À coté, je cherche à réussir à développer l'intelligence émotionnelle, intra personnelle, afin de mieux vivre les cours de récréation. Aujourd'hui, il y a une violence incroyable dans les cours de récréation. Les enfants ne savent pas vivre avec l'autre. Ils n'ont pas d'empathie, ils ne savent pas ce qu'ils ressentent. Leurs seuls outils pour répondre sont les cris, la violence physique. Je travaille sur les méthodes d'apprentissage, visuel, auditif... Il y a autant de perceptions du monde que de personnes. L'école n'apporte qu'une seule méthode scolaire. Je trouve dommage que certains enfants soient laissés de coté, dû à un autre profil d'apprentissage, à d'autres ressources, d'autres talents que les connaissances mathématiques et langagières valorisées par l'école. Ces enfants se retrouvent dans une case selon un trouble, hyper sensible, hyper actif... Ces étiquettes sont difficiles à vivre. Ils perdent confiance en eux. Alors qu'il suffirait de trouver leur porte d'entrée à eux, en les écoutant.

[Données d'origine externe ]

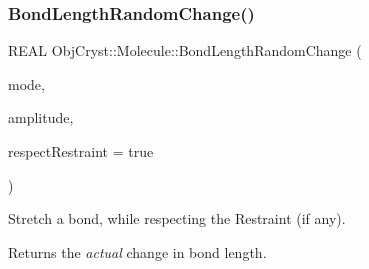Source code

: \subsubsection{\texorpdfstring{BondLengthRandomChange()}{BondLengthRandomChange()}}
{\footnotesize\ttfamily R\+E\+AL Obj\+Cryst\+::\+Molecule\+::\+Bond\+Length\+Random\+Change (\begin{DoxyParamCaption}\item[{const \mbox{\hyperlink{struct_obj_cryst_1_1_stretch_mode_bond_length}{Stretch\+Mode\+Bond\+Length}} \&}]{mode,  }\item[{const R\+E\+AL}]{amplitude,  }\item[{const bool}]{respect\+Restraint = {\ttfamily true} }\end{DoxyParamCaption})}

Stretch a bond, while respecting the Restraint (if any).

\begin{DoxyReturn}{Returns}
the {\itshape actual} change in bond length. 
\end{DoxyReturn}

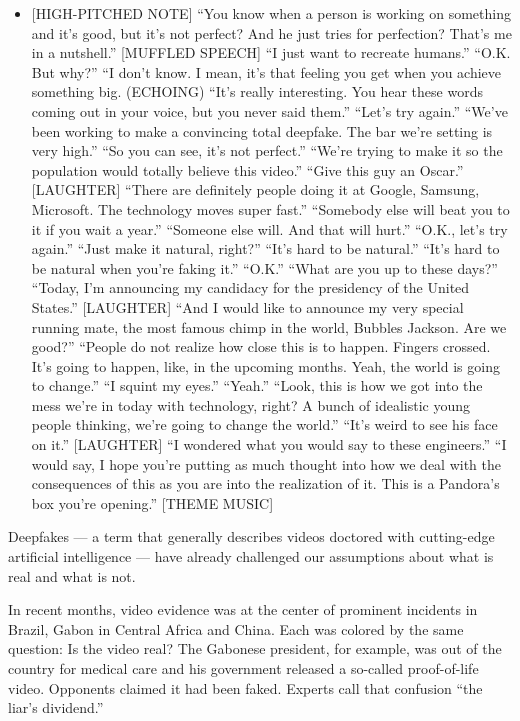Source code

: \begin{itemize}
\tightlist
\item
  {[}HIGH-PITCHED NOTE{]} ``You know when a person is working on
  something and it's good, but it's not perfect? And he just tries for
  perfection? That's me in a nutshell.'' {[}MUFFLED SPEECH{]} ``I just
  want to recreate humans.'' ``O.K. But why?'' ``I don't know. I mean,
  it's that feeling you get when you achieve something big. (ECHOING)
  ``It's really interesting. You hear these words coming out in your
  voice, but you never said them.'' ``Let's try again.'' ``We've been
  working to make a convincing total deepfake. The bar we're setting is
  very high.'' ``So you can see, it's not perfect.'' ``We're trying to
  make it so the population would totally believe this video.'' ``Give
  this guy an Oscar.'' {[}LAUGHTER{]} ``There are definitely people
  doing it at Google, Samsung, Microsoft. The technology moves super
  fast.'' ``Somebody else will beat you to it if you wait a year.''
  ``Someone else will. And that will hurt.'' ``O.K., let's try again.''
  ``Just make it natural, right?'' ``It's hard to be natural.'' ``It's
  hard to be natural when you're faking it.'' ``O.K.'' ``What are you up
  to these days?'' ``Today, I'm announcing my candidacy for the
  presidency of the United States.'' {[}LAUGHTER{]} ``And I would like
  to announce my very special running mate, the most famous chimp in the
  world, Bubbles Jackson. Are we good?'' ``People do not realize how
  close this is to happen. Fingers crossed. It's going to happen, like,
  in the upcoming months. Yeah, the world is going to change.'' ``I
  squint my eyes.'' ``Yeah.'' ``Look, this is how we got into the mess
  we're in today with technology, right? A bunch of idealistic young
  people thinking, we're going to change the world.'' ``It's weird to
  see his face on it.'' {[}LAUGHTER{]} ``I wondered what you would say
  to these engineers.'' ``I would say, I hope you're putting as much
  thought into how we deal with the consequences of this as you are into
  the realization of it. This is a Pandora's box you're opening.''
  {[}THEME MUSIC{]}
\end{itemize}

Deepfakes --- a term that generally describes videos doctored with
cutting-edge artificial intelligence --- have already challenged our
assumptions about what is real and what is not.

In recent months, video evidence was at the center of prominent
incidents in Brazil, Gabon in Central Africa and China. Each was colored
by the same question: Is the video real? The Gabonese president, for
example, was out of the country for medical care and his government
released a so-called proof-of-life video. Opponents claimed it had been
faked. Experts call that confusion ``the liar's dividend.''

Et en dernier lieu, un projet pour l'avenir ? 

Mon projet à long terme serait une école. L'idéale est une structure raccrochée à l'éducation nationale, et non pas un modèle luttant contre. Lutter contre un système n'est pas ce que je souhaite. Je veux créer quelque chose à coté, alimenter comme une petite graine qui pousse à côté, et qui viendra ensuite, je l'espère, se raccrocher à l'éducation nationale, et pas un modèle qui lutte contre. Créer comme une petite graine qui pousse à côté, et imaginer que cela peut inspirer l'éducation nationale, ce serait génial. Le changement vient de la capacité d'adaptation, de création. C'est ce qu'il faut nourrir chez les nouvelles générations, et l'école ne va pas dans ce sens là aujourd'hui. Mon projet serait une école où les élèves deviennent des créatifs. Les aider à devenir eux mêmes, à savoir interagir avec les autres, recréer une unité, un modèle de transition, durable, donner de nouvelles perspectives aux enfants, innover. Sortir du modèle de transmission classique, penser l'école comme un échange avec les enfants. Créer une école ouverte à tous les acteurs, aux intervenants, aux professionnels de santé. Nous devrions avoir accès aux bilans des orthophonistes, travailler ensemble. Tous les adultes qui gravitent autour de l'enfant devraient travailler ensemble. Les parents ne peuvent pas rentrer dans l'école, c'est une aberration. Nous devons tous travailler ensemble pour le bien de l'enfant, pour répondre à ses besoins.